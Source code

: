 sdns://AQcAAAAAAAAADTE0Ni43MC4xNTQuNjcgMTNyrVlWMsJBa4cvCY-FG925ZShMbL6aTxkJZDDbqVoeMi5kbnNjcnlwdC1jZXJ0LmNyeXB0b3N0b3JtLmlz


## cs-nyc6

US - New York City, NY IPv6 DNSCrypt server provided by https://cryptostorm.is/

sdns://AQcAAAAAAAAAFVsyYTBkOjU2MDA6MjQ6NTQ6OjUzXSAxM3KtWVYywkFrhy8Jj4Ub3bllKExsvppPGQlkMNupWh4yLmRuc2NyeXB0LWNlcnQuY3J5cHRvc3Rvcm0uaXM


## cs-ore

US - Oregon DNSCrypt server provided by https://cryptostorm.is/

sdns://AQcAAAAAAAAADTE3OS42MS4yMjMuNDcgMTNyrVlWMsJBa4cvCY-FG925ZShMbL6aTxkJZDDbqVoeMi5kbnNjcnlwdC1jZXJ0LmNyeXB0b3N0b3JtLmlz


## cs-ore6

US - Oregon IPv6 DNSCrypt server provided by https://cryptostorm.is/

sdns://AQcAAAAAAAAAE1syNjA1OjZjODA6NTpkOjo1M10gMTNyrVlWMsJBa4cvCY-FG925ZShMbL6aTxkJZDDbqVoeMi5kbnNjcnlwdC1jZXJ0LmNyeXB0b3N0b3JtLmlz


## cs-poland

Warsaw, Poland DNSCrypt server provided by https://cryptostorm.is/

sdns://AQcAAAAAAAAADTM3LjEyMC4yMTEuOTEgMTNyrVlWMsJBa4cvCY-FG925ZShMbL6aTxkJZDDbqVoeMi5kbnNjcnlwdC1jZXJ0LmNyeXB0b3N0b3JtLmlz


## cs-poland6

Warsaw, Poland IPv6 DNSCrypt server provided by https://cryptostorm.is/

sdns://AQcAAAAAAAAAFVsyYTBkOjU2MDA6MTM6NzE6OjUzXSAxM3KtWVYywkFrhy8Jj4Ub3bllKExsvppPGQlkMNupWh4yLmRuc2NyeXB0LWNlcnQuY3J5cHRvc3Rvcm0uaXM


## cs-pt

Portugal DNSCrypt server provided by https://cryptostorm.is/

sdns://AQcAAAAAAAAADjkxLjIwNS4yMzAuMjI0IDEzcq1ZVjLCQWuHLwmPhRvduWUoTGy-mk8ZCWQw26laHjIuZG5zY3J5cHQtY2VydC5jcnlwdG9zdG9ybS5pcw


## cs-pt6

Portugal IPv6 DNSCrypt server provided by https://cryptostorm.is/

*To do*
Which lines above hold the string "Oregon"? Copy each of them.

*Your response*
US - Oregon DNSCrypt server provided by https://cryptostorm.is/
US - Oregon IPv6 DNSCrypt server provided by https://cryptostorm.is/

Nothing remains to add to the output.